On October 12, 2021, Emmanuel Macron unveiled an ambitious five-year investment plan of 30 billion euros, which has been widely discussed in recent months, the renowned “France 2030” plan. It is designed to promote industrial competitiveness and future technologies in France. At the heart of this initiative are Small Modular Reactors (SMRs), these small modular nuclear reactors that receive support from the French state.
What is a Small Modular Reactor (SMR) or Petit Réacteur Modulaire (PMR)?
The small modular reactor (PRM), also known by the abbreviation SMR (small modular reactor), is an innovative form of nuclear fission reactor. Unlike conventional reactors, it is smaller in size and power, designed in a factory, and then transported to the installation site. This approach reduces on-site work while increasing containment efficiency and the safety of nuclear materials.
SMRs are specifically designed to produce both electricity and heat, whether in remote areas or as a complement to existing large energy grids.
With a power output ranging from 10 to 300 MW, SMRs represent a more economical alternative or a complement to conventional nuclear reactors. They are particularly well-suited for providing electricity in isolated areas or on ships (similar to the technologies currently used in nuclear submarines). They can also be used for cogeneration or trigeneration applications, meaning the simultaneous production of heat, electricity, and mechanical power. SMRs have multiple potential uses, such as district heating, seawater desalination, hydrogen production, industrial heating, hydrocarbon refining, or the propulsion of civilian or military vessels.
How Do They Operate in Practice?
Their operating principle is similar to that of large 3rd generation nuclear reactors: nuclear fission (how does fission work?). This process splits atomic nuclei into smaller parts, thereby releasing an enormous amount of energy in the form of heat. In SMRs, this nuclear fission occurs in a reactor core, where uranium, or any other nuclear fuel, is bombarded by neutrons. The heat produced by this reaction is then used to generate steam, which drives a turbine connected to an electrical generator. Thus, electricity is generated using a different energy source, namely nuclear fission.
What are the Advantages of SMRs?
Unlike large conventional nuclear reactors, SMRs are designed modularly, meaning they can be constructed from several independent modules. This approach offers increased flexibility and allows them to be adapted to various energy needs. As mentioned earlier, SMRs have an electrical output of less than 300 MW, compared to the several thousand MW of EPRs (latest generation nuclear reactors), which makes them particularly suitable for various applications, especially in remote areas or for providing backup power.
In terms of safety, SMRs surpass traditional nuclear power plants. Due to the use of more advanced monitoring and regulation technologies, the risks of accidents are significantly reduced. Furthermore, SMRs are passive, meaning they can cool themselves in an emergency, without requiring human intervention or external power supply. They are also designed to withstand natural disasters such as earthquakes and tsunamis.

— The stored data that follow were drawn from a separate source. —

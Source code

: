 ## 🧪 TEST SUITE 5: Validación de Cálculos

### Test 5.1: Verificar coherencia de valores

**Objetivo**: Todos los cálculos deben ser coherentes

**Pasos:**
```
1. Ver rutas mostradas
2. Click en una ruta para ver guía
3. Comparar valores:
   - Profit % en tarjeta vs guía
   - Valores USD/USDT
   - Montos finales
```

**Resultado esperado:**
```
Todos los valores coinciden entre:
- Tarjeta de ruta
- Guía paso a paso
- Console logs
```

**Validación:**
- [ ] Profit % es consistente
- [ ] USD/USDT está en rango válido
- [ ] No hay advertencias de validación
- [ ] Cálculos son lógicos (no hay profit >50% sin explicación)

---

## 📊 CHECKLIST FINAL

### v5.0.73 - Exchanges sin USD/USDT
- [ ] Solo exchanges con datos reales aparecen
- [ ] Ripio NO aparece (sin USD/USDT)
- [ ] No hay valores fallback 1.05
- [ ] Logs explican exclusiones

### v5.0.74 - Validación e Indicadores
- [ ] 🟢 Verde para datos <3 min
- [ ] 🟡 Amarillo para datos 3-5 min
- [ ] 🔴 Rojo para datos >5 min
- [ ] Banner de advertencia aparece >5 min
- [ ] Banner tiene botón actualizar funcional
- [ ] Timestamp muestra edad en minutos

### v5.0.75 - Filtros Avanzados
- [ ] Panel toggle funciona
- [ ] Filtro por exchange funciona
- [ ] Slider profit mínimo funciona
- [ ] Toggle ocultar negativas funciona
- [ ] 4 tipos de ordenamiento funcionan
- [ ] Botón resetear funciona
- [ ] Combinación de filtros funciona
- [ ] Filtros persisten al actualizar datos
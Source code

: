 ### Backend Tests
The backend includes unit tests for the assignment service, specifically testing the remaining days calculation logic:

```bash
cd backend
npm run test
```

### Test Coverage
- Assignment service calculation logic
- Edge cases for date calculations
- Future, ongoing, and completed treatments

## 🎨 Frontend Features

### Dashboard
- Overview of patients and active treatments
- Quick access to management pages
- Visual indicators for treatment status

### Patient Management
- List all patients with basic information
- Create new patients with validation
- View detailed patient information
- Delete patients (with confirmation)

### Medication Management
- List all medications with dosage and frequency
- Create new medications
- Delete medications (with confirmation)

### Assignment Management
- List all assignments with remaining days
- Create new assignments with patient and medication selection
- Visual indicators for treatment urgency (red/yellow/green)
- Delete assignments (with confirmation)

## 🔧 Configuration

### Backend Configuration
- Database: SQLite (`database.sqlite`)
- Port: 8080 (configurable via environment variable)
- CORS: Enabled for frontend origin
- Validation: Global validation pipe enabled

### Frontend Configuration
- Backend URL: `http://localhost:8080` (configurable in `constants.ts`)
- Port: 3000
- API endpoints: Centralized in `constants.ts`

From an economic standpoint, they are also more advantageous than traditional nuclear power plants due to their reduced size. They require less initial capital and present lower energy production costs. Due to mass production methods, they can be built in factories, leading to a significant reduction in construction and maintenance costs.
Furthermore, SMRs offer a competitive solution for energy production compared to other sources, such as coal, natural gas, and renewable energies. They also position themselves as a promising option for producing hydrogen, a rapidly expanding clean fuel for vehicles.
A Solution for Tomorrow?
SMRs already exist and are currently in use. By the end of 2018, they were being used by the military to equip their submarines and aircraft carriers, as well as by Russia for some icebreakers. Furthermore, about fifty SMR projects or concepts are currently under study or in development, such as the Otrera reactor, ranging from reduced versions of existing reactor models to innovative Generation IV designs, including both thermal neutron reactors and fast neutron reactors. Among the most active countries in this field are Russia and the United States, which are spearheading this promising research.
In summary, Small Modular Reactors are at the heart of an innovative and ambitious investment plan, aiming to shape a safer, more flexible, and more economically competitive energy future for France.